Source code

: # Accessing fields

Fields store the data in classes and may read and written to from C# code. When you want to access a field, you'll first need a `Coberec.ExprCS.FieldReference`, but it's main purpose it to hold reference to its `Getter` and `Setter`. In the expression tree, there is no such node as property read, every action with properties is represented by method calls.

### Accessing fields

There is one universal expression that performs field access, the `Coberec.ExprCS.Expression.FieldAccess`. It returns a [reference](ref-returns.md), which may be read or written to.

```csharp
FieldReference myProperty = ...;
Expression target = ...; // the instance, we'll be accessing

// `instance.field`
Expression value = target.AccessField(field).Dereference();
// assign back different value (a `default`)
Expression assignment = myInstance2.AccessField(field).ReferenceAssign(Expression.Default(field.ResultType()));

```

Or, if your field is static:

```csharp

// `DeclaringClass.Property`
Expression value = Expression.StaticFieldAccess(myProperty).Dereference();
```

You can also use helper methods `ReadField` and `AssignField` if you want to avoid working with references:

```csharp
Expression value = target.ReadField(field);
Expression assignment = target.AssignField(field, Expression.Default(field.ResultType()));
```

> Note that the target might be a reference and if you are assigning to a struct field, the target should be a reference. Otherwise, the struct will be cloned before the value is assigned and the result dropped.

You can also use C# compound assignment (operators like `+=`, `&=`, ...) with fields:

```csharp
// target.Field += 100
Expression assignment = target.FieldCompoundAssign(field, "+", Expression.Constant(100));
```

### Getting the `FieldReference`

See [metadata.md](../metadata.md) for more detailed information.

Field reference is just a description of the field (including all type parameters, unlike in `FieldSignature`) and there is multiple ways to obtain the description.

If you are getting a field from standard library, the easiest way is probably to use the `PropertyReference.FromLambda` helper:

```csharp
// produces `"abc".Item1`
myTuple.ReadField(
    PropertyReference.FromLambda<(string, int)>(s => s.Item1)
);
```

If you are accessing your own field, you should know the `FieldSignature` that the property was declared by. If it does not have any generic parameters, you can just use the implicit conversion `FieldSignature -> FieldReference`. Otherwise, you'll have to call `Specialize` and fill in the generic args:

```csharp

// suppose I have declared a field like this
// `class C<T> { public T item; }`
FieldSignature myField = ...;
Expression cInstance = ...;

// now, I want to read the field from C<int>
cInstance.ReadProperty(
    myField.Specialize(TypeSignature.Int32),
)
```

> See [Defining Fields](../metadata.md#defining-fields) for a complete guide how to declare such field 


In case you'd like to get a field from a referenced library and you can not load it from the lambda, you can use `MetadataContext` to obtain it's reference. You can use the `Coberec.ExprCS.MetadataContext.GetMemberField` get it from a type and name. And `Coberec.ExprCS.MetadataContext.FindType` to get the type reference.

**Brief:** Hand back the material above in full, exactly as written.

**Task response:**
Source code

: # Accessing fields

Fields store the data in classes and may read and written to from C# code. When you want to access a field, you'll first need a `Coberec.ExprCS.FieldReference`, but it's main purpose it to hold reference to its `Getter` and `Setter`. In the expression tree, there is no such node as property read, every action with properties is represented by method calls.

### Accessing fields

There is one universal expression that performs field access, the `Coberec.ExprCS.Expression.FieldAccess`. It returns a [reference](ref-returns.md), which may be read or written to.

```csharp
FieldReference myProperty = ...;
Expression target = ...; // the instance, we'll be accessing

// `instance.field`
Expression value = target.AccessField(field).Dereference();
// assign back different value (a `default`)
Expression assignment = myInstance2.AccessField(field).ReferenceAssign(Expression.Default(field.ResultType()));

```

Or, if your field is static:

```csharp

// `DeclaringClass.Property`
Expression value = Expression.StaticFieldAccess(myProperty).Dereference();
```

You can also use helper methods `ReadField` and `AssignField` if you want to avoid working with references:

```csharp
Expression value = target.ReadField(field);
Expression assignment = target.AssignField(field, Expression.Default(field.ResultType()));
```

> Note that the target might be a reference and if you are assigning to a struct field, the target should be a reference. Otherwise, the struct will be cloned before the value is assigned and the result dropped.

You can also use C# compound assignment (operators like `+=`, `&=`, ...) with fields:

```csharp
// target.Field += 100
Expression assignment = target.FieldCompoundAssign(field, "+", Expression.Constant(100));
```

### Getting the `FieldReference`

See [metadata.md](../metadata.md) for more detailed information.

Field reference is just a description of the field (including all type parameters, unlike in `FieldSignature`) and there is multiple ways to obtain the description.

If you are getting a field from standard library, the easiest way is probably to use the `PropertyReference.FromLambda` helper:

```csharp
// produces `"abc".Item1`
myTuple.ReadField(
    PropertyReference.FromLambda<(string, int)>(s => s.Item1)
);
```

If you are accessing your own field, you should know the `FieldSignature` that the property was declared by. If it does not have any generic parameters, you can just use the implicit conversion `FieldSignature -> FieldReference`. Otherwise, you'll have to call `Specialize` and fill in the generic args:

```csharp

// suppose I have declared a field like this
// `class C<T> { public T item; }`
FieldSignature myField = ...;
Expression cInstance = ...;

// now, I want to read the field from C<int>
cInstance.ReadProperty(
    myField.Specialize(TypeSignature.Int32),
)
```

> See [Defining Fields](../metadata.md#defining-fields) for a complete guide how to declare such field 


In case you'd like to get a field from a referenced library and you can not load it from the lambda, you can use `MetadataContext` to obtain it's reference. You can use the `Coberec.ExprCS.MetadataContext.GetMemberField` get it from a type and name. And `Coberec.ExprCS.MetadataContext.FindType` to get the type reference.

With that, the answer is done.